| EXERCISE OBJECTIVE |
Report all lines of the data below that hold the word "start".

─── MATERIAL FOR THE TASK

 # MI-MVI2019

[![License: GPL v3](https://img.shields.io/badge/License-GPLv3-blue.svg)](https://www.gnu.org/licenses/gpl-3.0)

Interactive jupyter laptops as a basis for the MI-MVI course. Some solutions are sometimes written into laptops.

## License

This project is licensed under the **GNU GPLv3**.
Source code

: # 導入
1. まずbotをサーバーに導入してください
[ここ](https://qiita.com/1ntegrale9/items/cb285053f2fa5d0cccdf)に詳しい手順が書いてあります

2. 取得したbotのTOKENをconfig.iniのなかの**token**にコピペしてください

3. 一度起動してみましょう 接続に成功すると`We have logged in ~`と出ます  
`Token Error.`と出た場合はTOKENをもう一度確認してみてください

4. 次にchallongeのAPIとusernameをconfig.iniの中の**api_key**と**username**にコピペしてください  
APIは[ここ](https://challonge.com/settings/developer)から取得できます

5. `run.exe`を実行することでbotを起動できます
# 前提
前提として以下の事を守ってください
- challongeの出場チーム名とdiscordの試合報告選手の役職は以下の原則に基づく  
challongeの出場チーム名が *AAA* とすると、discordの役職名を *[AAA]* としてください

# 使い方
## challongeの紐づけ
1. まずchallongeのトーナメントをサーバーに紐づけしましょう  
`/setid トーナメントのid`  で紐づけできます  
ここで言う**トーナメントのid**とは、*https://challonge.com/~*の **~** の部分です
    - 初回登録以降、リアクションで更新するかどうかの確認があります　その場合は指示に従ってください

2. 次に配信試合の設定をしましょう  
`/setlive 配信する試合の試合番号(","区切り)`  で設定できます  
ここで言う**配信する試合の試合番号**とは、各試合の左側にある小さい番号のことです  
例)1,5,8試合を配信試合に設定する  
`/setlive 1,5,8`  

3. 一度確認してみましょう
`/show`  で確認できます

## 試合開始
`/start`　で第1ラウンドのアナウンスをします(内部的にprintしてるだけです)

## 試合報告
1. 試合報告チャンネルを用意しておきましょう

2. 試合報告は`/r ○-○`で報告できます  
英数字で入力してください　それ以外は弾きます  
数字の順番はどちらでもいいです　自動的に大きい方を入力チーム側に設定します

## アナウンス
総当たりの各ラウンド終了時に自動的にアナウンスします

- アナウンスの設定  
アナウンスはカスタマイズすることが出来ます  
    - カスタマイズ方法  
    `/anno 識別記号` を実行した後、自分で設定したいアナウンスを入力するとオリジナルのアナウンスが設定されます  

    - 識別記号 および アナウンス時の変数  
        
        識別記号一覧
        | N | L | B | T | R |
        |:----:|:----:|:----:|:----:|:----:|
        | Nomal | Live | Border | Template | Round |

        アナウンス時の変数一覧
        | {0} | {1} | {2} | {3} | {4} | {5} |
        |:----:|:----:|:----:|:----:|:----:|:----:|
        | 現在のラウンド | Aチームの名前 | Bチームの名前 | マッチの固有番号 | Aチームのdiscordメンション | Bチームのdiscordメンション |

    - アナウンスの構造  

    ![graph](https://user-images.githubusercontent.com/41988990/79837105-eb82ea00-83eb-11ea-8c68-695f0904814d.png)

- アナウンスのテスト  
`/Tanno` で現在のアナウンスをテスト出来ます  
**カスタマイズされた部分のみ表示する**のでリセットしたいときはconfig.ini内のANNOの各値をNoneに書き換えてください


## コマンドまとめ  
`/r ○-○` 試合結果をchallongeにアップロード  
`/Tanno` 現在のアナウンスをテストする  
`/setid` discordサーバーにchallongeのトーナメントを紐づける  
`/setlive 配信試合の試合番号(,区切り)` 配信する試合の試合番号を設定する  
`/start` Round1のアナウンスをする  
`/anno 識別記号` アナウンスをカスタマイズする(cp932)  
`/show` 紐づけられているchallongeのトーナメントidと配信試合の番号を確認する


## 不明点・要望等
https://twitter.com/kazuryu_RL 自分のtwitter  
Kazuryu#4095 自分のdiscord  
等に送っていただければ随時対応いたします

──────

| RESULT FOR THIS EXERCISE |
`/start`　で第1ラウンドのアナウンスをします(内部的にprintしてるだけです)
`/start` Round1のアナウンスをする  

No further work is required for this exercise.